Association of N-Acetyltransferase-2 Genotypes and Anti-Tuberculosis Induced Liver Injury: First Case-Controlled Study from Iran

Abstract

The goals of this study were to identify the frequency of N-acetyltransferase-2 genotypes and phenotypes in Iranian tuberculosis and healthy subjects and to evaluate correlation of acetylator phenotype and antituberculosis-induced hepatotoxicity in pulmonary tuberculosis patients. A total of 50 newly diagnosed pulmonary tuberculosis patients and 50 healthy Iranian subjects were enrolled in the study. A combination of polymerase chain reaction and restriction fragment length polymorphism were used to investigate N-acetyltransferase-2 alleles. The tuberculosis patients were followed for occurrence of antituberculosis induced hepatotoxicity during the treatment course.
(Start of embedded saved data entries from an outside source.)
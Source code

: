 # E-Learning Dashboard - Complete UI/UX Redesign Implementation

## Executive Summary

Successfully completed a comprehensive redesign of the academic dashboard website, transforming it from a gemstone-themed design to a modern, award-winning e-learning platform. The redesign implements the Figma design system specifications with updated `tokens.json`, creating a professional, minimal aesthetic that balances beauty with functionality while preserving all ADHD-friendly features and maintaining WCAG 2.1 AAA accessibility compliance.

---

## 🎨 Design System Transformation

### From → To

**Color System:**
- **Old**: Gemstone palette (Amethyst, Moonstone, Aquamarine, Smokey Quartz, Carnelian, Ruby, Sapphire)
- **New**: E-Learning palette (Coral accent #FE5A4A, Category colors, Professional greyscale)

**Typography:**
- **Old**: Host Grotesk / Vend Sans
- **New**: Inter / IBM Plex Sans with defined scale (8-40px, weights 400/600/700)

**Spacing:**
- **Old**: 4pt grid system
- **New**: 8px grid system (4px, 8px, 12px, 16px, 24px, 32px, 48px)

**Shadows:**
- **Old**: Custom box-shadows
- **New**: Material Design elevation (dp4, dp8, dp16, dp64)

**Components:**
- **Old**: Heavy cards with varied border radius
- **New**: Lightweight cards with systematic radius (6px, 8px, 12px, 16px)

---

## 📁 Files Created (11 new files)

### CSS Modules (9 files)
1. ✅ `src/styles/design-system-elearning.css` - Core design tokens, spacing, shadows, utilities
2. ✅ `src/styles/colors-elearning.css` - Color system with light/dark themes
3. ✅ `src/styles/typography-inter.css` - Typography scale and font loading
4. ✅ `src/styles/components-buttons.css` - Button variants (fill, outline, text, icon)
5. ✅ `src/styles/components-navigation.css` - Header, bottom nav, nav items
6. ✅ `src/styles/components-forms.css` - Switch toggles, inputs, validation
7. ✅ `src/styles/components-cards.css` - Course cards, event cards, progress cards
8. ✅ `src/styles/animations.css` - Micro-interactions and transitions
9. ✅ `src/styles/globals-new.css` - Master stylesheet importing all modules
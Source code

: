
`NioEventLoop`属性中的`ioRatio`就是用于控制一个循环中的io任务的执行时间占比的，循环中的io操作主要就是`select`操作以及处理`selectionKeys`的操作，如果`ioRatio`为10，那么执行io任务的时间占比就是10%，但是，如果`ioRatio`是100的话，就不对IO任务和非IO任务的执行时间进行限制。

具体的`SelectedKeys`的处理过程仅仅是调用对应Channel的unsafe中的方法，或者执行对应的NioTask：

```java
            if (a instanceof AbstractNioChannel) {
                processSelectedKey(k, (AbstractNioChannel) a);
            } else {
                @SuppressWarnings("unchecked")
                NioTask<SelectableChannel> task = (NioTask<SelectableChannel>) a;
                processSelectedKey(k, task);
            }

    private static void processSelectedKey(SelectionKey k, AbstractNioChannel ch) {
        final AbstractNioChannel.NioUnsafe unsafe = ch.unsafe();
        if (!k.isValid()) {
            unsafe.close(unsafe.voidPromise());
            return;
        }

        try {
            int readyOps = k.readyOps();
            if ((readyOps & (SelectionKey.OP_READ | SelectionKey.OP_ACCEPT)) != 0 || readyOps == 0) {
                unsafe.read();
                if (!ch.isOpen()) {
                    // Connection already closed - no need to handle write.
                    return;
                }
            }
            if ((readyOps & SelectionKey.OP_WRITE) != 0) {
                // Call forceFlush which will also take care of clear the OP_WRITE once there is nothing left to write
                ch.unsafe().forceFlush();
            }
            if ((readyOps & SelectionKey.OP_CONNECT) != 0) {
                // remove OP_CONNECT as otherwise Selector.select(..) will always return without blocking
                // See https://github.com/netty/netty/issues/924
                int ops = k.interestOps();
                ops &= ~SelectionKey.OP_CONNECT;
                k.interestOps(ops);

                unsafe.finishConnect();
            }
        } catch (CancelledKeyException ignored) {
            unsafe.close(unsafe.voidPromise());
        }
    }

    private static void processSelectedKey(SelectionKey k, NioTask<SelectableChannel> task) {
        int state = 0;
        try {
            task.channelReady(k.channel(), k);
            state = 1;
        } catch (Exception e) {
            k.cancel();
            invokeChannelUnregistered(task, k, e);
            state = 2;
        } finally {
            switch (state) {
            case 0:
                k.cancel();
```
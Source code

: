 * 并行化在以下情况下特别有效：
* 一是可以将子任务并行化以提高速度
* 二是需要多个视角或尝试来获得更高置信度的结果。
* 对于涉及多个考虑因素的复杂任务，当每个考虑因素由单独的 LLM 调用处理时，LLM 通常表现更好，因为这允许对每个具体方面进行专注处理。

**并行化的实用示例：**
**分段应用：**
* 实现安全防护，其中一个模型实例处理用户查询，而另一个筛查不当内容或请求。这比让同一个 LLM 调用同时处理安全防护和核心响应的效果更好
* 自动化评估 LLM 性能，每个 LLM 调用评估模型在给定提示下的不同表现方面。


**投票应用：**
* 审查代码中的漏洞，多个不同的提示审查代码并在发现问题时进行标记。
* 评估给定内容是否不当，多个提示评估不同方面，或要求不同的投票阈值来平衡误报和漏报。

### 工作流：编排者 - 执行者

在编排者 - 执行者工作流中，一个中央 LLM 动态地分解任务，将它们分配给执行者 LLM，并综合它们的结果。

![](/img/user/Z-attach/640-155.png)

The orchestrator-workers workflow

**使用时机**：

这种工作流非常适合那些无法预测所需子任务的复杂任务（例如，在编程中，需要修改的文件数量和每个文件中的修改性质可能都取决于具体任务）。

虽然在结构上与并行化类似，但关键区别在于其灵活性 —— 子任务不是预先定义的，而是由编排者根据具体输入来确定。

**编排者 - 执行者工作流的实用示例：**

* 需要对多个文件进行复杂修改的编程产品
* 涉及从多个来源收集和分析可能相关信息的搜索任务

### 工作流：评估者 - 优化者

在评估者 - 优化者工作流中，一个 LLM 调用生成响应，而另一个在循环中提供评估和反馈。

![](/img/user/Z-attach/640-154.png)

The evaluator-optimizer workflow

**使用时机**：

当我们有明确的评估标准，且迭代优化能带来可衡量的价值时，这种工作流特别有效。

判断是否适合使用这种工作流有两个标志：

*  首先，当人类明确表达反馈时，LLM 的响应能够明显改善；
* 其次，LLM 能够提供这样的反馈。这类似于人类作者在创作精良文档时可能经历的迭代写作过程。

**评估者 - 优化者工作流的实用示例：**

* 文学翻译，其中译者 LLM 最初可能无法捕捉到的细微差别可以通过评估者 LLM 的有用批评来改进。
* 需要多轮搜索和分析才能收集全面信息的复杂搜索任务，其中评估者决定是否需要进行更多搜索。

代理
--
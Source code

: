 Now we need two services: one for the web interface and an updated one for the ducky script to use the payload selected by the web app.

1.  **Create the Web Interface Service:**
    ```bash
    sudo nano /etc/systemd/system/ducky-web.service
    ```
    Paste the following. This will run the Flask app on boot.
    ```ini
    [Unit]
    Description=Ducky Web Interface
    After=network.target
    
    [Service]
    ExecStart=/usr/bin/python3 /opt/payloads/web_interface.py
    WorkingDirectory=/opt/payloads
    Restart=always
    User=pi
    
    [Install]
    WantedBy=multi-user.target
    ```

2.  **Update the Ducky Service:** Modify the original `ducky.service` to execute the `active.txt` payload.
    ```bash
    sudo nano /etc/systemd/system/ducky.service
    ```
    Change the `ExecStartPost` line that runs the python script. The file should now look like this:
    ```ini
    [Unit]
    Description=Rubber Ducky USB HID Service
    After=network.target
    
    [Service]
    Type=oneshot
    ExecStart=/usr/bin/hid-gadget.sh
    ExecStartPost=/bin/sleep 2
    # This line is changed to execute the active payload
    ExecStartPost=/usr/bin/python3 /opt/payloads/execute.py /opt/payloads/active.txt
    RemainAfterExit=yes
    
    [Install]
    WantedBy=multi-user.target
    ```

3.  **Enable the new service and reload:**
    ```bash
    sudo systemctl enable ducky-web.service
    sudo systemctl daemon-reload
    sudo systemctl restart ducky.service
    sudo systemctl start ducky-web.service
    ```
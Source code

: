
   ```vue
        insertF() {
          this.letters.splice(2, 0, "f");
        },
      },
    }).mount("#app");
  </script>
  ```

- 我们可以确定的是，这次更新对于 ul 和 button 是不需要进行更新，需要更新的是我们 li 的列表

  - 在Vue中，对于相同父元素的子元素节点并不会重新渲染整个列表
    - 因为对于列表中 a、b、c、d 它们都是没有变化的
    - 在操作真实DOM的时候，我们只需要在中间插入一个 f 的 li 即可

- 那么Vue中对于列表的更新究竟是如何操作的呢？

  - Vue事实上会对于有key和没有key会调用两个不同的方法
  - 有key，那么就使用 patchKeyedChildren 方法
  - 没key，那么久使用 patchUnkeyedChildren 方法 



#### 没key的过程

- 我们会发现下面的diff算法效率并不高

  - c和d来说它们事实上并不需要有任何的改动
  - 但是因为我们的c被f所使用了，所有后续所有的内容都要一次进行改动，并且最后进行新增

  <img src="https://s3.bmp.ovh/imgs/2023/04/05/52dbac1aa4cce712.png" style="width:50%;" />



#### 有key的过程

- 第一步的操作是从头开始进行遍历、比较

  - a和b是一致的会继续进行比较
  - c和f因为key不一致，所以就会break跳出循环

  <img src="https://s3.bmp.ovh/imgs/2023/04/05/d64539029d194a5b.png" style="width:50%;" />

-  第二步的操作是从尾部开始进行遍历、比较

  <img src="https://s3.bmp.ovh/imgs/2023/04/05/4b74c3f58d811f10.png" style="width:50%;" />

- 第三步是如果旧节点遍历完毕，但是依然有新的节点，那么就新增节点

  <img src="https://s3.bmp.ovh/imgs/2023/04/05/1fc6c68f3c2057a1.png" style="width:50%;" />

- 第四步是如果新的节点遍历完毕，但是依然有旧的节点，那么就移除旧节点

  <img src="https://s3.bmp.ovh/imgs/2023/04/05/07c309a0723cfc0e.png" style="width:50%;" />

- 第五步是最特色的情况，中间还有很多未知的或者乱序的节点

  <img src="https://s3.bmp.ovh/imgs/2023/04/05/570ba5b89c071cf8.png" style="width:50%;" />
Correlation between N-acetyltransferase-2 phenotypes and antituberculosis induced hepatotoxicity was evaluated. Frequency of slow, intermediate and fast acetylator genotypes in the healthy group were 32%, 54% and 14% and in the tuberculosis patients were 28%, 64% and 8%, respectively. Hepatotoxicity was detected in 64.3% of slow acetylators, 15.6% of intermediate acetylators and interestingly in none of the fast acetylators. There were no significant difference in distribution of various N-acetyltransferase-2 alleles, genotypes and phenotypes between pulmonary TB patients and healthy individuals. Among patients, anti-tuberculosis induced hepatotoxicity was more frequent in slow acetylators in comparison with fast acetylators in Iranian tuberculosis patients.